Restate word for word the opening line of the data below and every line after it until the line with "眨了眨眼睛，流露出一丝疑惑。", that line too, but not the pictures.

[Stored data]
+--

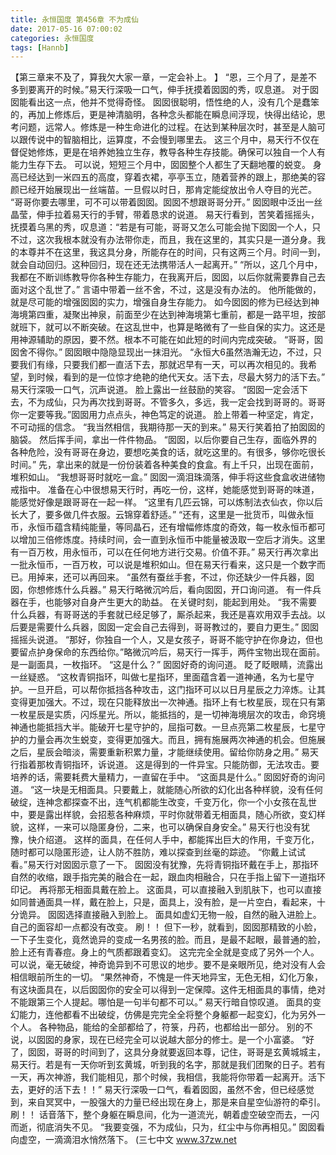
 ```yaml
---
title: 永恒国度 第456章 不为成仙
date: 2017-05-16 07:00:02
categories: 永恒国度
tags: [Hannb]
---
```


【第三章来不及了，算我欠大家一章，一定会补上。 】
“恩，三个月了，是差不多到要离开的时候。”易天行深吸一口气，伸手抚摸着囡囡的秀，叹息道。
对于囡囡能看出这一点，他并不觉得奇怪。
囡囡很聪明，悟性绝的人，没有几个是蠢笨的，再加上修炼后，更是神清脑明，各种念头都能在瞬息间浮现，快得出结论，思考问题，远常人。修炼是一种生命进化的过程。在达到某种层次时，甚至是人脑可以跟传说中的智脑相比，运算度，不会慢到哪里去。
这三个月中，易天行不仅在督促她修炼，更是在培养她独立生存，教导各种生存技能。确保可以独自一个人有能力生存下去。
可以说，短短三个月中，囡囡整个人都生了天翻地覆的蜕变。
身高已经达到一米四五的高度，穿着衣裙，亭亭玉立，随着营养的跟上，那绝美的容颜已经开始展现出一丝端苗。一旦假以时日，那肯定能绽放出令人夺目的光芒。
“哥哥你要去哪里，可不可以带着囡囡。囡囡不想跟哥哥分开。”
囡囡眼中泛出一丝晶莹，伸手拉着易天行的手臂，带着恳求的说道。
易天行看到，苦笑着摇摇头，抚摸着乌黑的秀，叹息道：“若是有可能，哥哥又怎么可能会抛下囡囡一个人，只不过，这次我根本就没有办法带你走，而且，我在这里的，其实只是一道分身。我的本尊并不在这里，我这具分身，所能存在的时间，只有这两三个月。时间一到，就会自动回归。这种回归，现在还无法携带活人一起离开。”
“所以，这几个月中，我都在不断训练教导你各种生存能力，在我离开后，囡囡，以后你就需要靠自己去面对这个乱世了。”
言语中带着一丝不舍，不过，这是没有办法的。
他所能做的，就是尽可能的增强囡囡的实力，增强自身生存能力。
如今囡囡的修为已经达到神海境第四重，凝聚出神泉，前面至少在达到神海境第七重前，都是一路平坦，按部就班下，就可以不断突破。在这乱世中，也算是略微有了一些自保的实力。这还是用神源辅助的原因，要不然。根本不可能在如此短的时间内完成突破。
“哥哥，囡囡舍不得你。”
囡囡眼中隐隐显现出一抹泪光。
“永恒大6虽然浩瀚无边，不过，只要我们有缘，只要我们都一直活下去，那就迟早有一天，可以再次相见的。我希望，到时候，看到的是一位惊才绝艳的绝代天女。活下去，尽最大努力的活下去。”
易天行深吸一口气，沉声说道。
脸上露出一丝鼓励的笑容。
“囡囡一定会活下去，不为成仙，只为再次找到哥哥。不管多久，多远，我一定会找到哥哥的。哥哥你一定要等我。”囡囡用力点点头，神色笃定的说道。
脸上带着一种坚定，肯定，不可动摇的信念。
“我当然相信，我期待那一天的到来。”
易天行笑着拍了拍囡囡的脑袋。
然后挥手间，拿出一件件物品。
“囡囡，以后你要自己生存，面临外界的各种危险，没有哥哥在身边，要想吃美食的话，就吃这里的。有很多，够你吃很长时间。”
先，拿出来的就是一份份装着各种美食的食盒。有上千只，出现在面前，堆积如山。
“我想哥哥时就吃一盒。”
囡囡一滴泪珠滴落，伸手将这些食盒收进储物戒指中。
准备在心中很想易天行时，再吃一份，这样，她能感觉到哥哥的味道，能感觉好像是跟哥哥在一起一样。
“这里有几匹云锦，可以炼制法衣仙衣，你以后长大了，要多做几件衣服。云锦穿着舒适。”
“还有，这里是一批货币，叫做永恒币，永恒币蕴含精纯能量，等同晶石，还有增幅修炼度的奇效，每一枚永恒币都可以增加三倍修炼度。持续时间，会一直到永恒币中能量被汲取一空后才消失。这里有一百万枚，用永恒币，可以在任何地方进行交易。价值不菲。”
易天行再次拿出一批永恒币，一百万枚，可以说是堆积如山。但在易天行看来，这只是一个数字而已。用掉来，还可以再回来。
“虽然有蚕丝手套，不过，你还缺少一件兵器，囡囡，你想修炼什么兵器。”
易天行略微沉吟后，看向囡囡，开口询问道。
有一件兵器在手，也能够对自身产生更大的助益。
在关键时刻，能起到用处。
“我不需要什么兵器，有哥哥送的手套就已经足够了，厮杀起来，我还是喜欢用双手去战。以后要是需要什么兵器，囡囡一定会自己去得到，哥哥教过的，要自力更生。”
囡囡摇摇头说道。
“那好，你独自一个人，又是女孩子，哥哥不能守护在你身边，但也要留点护身保命的东西给你。”略微沉吟后，易天行一挥手，两件宝物出现在面前。
是一副面具，一枚指环。
“这是什么？”
囡囡好奇的询问道。
眨了眨眼睛，流露出一丝疑惑。
“这枚青铜指环，叫做七星指环，里面蕴含着一道神通，名为七星守护。一旦开启，可以帮你抵挡各种攻击，这门指环可以以日月星辰之力淬炼。让其变得更加强大。不过，现在只能释放出一次神通。指环上有七枚星辰，现在只有第一枚星辰是实质，闪烁星光。所以，能抵挡的，是一切神海境层次的攻击，命窍境神通也能抵挡大半。能破开七星守护的，屈指可数。一旦点亮第二枚星辰，七星守护的力量会再次生蜕变，变得更加强大。而且，拥有施展两次神通的机会。但施展之后，星辰会暗淡，需要重新积累力量，才能继续使用。留给你防身之用。”
易天行指着那枚青铜指环，诉说道。
这是得到的一件异宝。只能防御，无法攻击。要培养的话，需要耗费大量精力，一直留在手中。
“这面具是什么。”
囡囡好奇的询问道。
“这一块是无相面具。只要戴上，就能随心所欲的幻化出各种样貌，没有任何破绽，连神念都探查不出，连气机都能生改变，千变万化，你一个小女孩在乱世中，要是露出样貌，会招惹各种麻烦，平时你就带着无相面具，随心所欲，变幻样貌，这样，一来可以隐匿身份，二来，也可以确保自身安全。”
易天行也没有犹豫，快介绍道。
这样的面具，在任何人手中，都能挥出巨大的作用，千变万化，随时都可以隐匿形迹，让人防不胜防，难以探查到丝毫的踪迹。
“你戴上试试看。”易天行对囡囡示意了一下。
囡囡没有犹豫，先将青铜指环戴在手上，那指环自然的收缩，跟手指完美的融合在一起，跟血肉相融合，只在手指上留下一道指环印记。
再将那无相面具戴在脸上。
这面具，可以直接融入到肌肤下，也可以直接如同普通面具一样，戴在脸上，只是，面具上，没有脸，是一片空白，看起来，十分诡异。
囡囡选择直接融入到脸上。
面具如虚幻无物一般，自然的融入进脸上。自己的面容却一点都没有改变。
刷！！
但下一秒，就看到，囡囡那精致的小脸，一下子生变化，竟然诡异的变成一名男孩的脸。而且，是最不起眼，最普通的脸，脸上还有青春痘。身上的气质都跟着变幻。
这完完全全就是变成了另外一个人。可以说，毫无破绽，神奇诡异到不可思议的地步。要不是亲眼所见，绝对没有人会相信眼前所生的一切。
“果然神奇，不愧是一件天地异宝，无色无相，幻化万象，有这块面具在，以后囡囡你的安全可以得到一定保障。这件无相面具的事情，绝对不能跟第三个人提起。哪怕是一句半句都不可以。”
易天行暗自惊叹道。
面具的变幻能力，连他都看不出破绽，仿佛是完完全全将整个身躯都一起变幻，化为另外一个人。
各种物品，能给的全部都给了，符箓，丹药，也都给出一部分。
别的不说，以囡囡的身家，现在已经完全可以说越大部分的修士。是一个小富婆。
“好了，囡囡，哥哥的时间到了，这具分身就要返回本尊，记住，哥哥是玄黄城城主，易天行。若是有一天你听到玄黄城，听到我的名字，那就是我们团聚的日子。若有一天，再次神游，我们能相见，那个时候，我相信，我能将你带着一起离开。活下去，更好的活下去！！”
易天行深吸一口气，看着囡囡，虽然不舍，但已经感觉到，来自冥冥中，一股强大的力量已经出现在身上，那是来自星空仙游符的牵引。
刷！！
话音落下，整个身躯在瞬息间，化为一道流光，朝着虚空破空而去，一闪而逝，彻底消失不见。
“我要变强，不为成仙，只为，红尘中与你再相见。”
囡囡看向虚空，一滴滴泪水悄然落下。
(三七中文 www.37zw.net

+--

Answer area
 ```yaml
---
title: 永恒国度 第456章 不为成仙
date: 2017-05-16 07:00:02
categories: 永恒国度
tags: [Hannb]
---
```


【第三章来不及了，算我欠大家一章，一定会补上。 】
“恩，三个月了，是差不多到要离开的时候。”易天行深吸一口气，伸手抚摸着囡囡的秀，叹息道。
对于囡囡能看出这一点，他并不觉得奇怪。
囡囡很聪明，悟性绝的人，没有几个是蠢笨的，再加上修炼后，更是神清脑明，各种念头都能在瞬息间浮现，快得出结论，思考问题，远常人。修炼是一种生命进化的过程。在达到某种层次时，甚至是人脑可以跟传说中的智脑相比，运算度，不会慢到哪里去。
这三个月中，易天行不仅在督促她修炼，更是在培养她独立生存，教导各种生存技能。确保可以独自一个人有能力生存下去。
可以说，短短三个月中，囡囡整个人都生了天翻地覆的蜕变。
身高已经达到一米四五的高度，穿着衣裙，亭亭玉立，随着营养的跟上，那绝美的容颜已经开始展现出一丝端苗。一旦假以时日，那肯定能绽放出令人夺目的光芒。
“哥哥你要去哪里，可不可以带着囡囡。囡囡不想跟哥哥分开。”
囡囡眼中泛出一丝晶莹，伸手拉着易天行的手臂，带着恳求的说道。
易天行看到，苦笑着摇摇头，抚摸着乌黑的秀，叹息道：“若是有可能，哥哥又怎么可能会抛下囡囡一个人，只不过，这次我根本就没有办法带你走，而且，我在这里的，其实只是一道分身。我的本尊并不在这里，我这具分身，所能存在的时间，只有这两三个月。时间一到，就会自动回归。这种回归，现在还无法携带活人一起离开。”
“所以，这几个月中，我都在不断训练教导你各种生存能力，在我离开后，囡囡，以后你就需要靠自己去面对这个乱世了。”
言语中带着一丝不舍，不过，这是没有办法的。
他所能做的，就是尽可能的增强囡囡的实力，增强自身生存能力。
如今囡囡的修为已经达到神海境第四重，凝聚出神泉，前面至少在达到神海境第七重前，都是一路平坦，按部就班下，就可以不断突破。在这乱世中，也算是略微有了一些自保的实力。这还是用神源辅助的原因，要不然。根本不可能在如此短的时间内完成突破。
“哥哥，囡囡舍不得你。”
囡囡眼中隐隐显现出一抹泪光。
“永恒大6虽然浩瀚无边，不过，只要我们有缘，只要我们都一直活下去，那就迟早有一天，可以再次相见的。我希望，到时候，看到的是一位惊才绝艳的绝代天女。活下去，尽最大努力的活下去。”
易天行深吸一口气，沉声说道。
脸上露出一丝鼓励的笑容。
“囡囡一定会活下去，不为成仙，只为再次找到哥哥。不管多久，多远，我一定会找到哥哥的。哥哥你一定要等我。”囡囡用力点点头，神色笃定的说道。
脸上带着一种坚定，肯定，不可动摇的信念。
“我当然相信，我期待那一天的到来。”
易天行笑着拍了拍囡囡的脑袋。
然后挥手间，拿出一件件物品。
“囡囡，以后你要自己生存，面临外界的各种危险，没有哥哥在身边，要想吃美食的话，就吃这里的。有很多，够你吃很长时间。”
先，拿出来的就是一份份装着各种美食的食盒。有上千只，出现在面前，堆积如山。
“我想哥哥时就吃一盒。”
囡囡一滴泪珠滴落，伸手将这些食盒收进储物戒指中。
准备在心中很想易天行时，再吃一份，这样，她能感觉到哥哥的味道，能感觉好像是跟哥哥在一起一样。
“这里有几匹云锦，可以炼制法衣仙衣，你以后长大了，要多做几件衣服。云锦穿着舒适。”
“还有，这里是一批货币，叫做永恒币，永恒币蕴含精纯能量，等同晶石，还有增幅修炼度的奇效，每一枚永恒币都可以增加三倍修炼度。持续时间，会一直到永恒币中能量被汲取一空后才消失。这里有一百万枚，用永恒币，可以在任何地方进行交易。价值不菲。”
易天行再次拿出一批永恒币，一百万枚，可以说是堆积如山。但在易天行看来，这只是一个数字而已。用掉来，还可以再回来。
“虽然有蚕丝手套，不过，你还缺少一件兵器，囡囡，你想修炼什么兵器。”
易天行略微沉吟后，看向囡囡，开口询问道。
有一件兵器在手，也能够对自身产生更大的助益。
在关键时刻，能起到用处。
“我不需要什么兵器，有哥哥送的手套就已经足够了，厮杀起来，我还是喜欢用双手去战。以后要是需要什么兵器，囡囡一定会自己去得到，哥哥教过的，要自力更生。”
囡囡摇摇头说道。
“那好，你独自一个人，又是女孩子，哥哥不能守护在你身边，但也要留点护身保命的东西给你。”略微沉吟后，易天行一挥手，两件宝物出现在面前。
是一副面具，一枚指环。
“这是什么？”
囡囡好奇的询问道。
眨了眨眼睛，流露出一丝疑惑。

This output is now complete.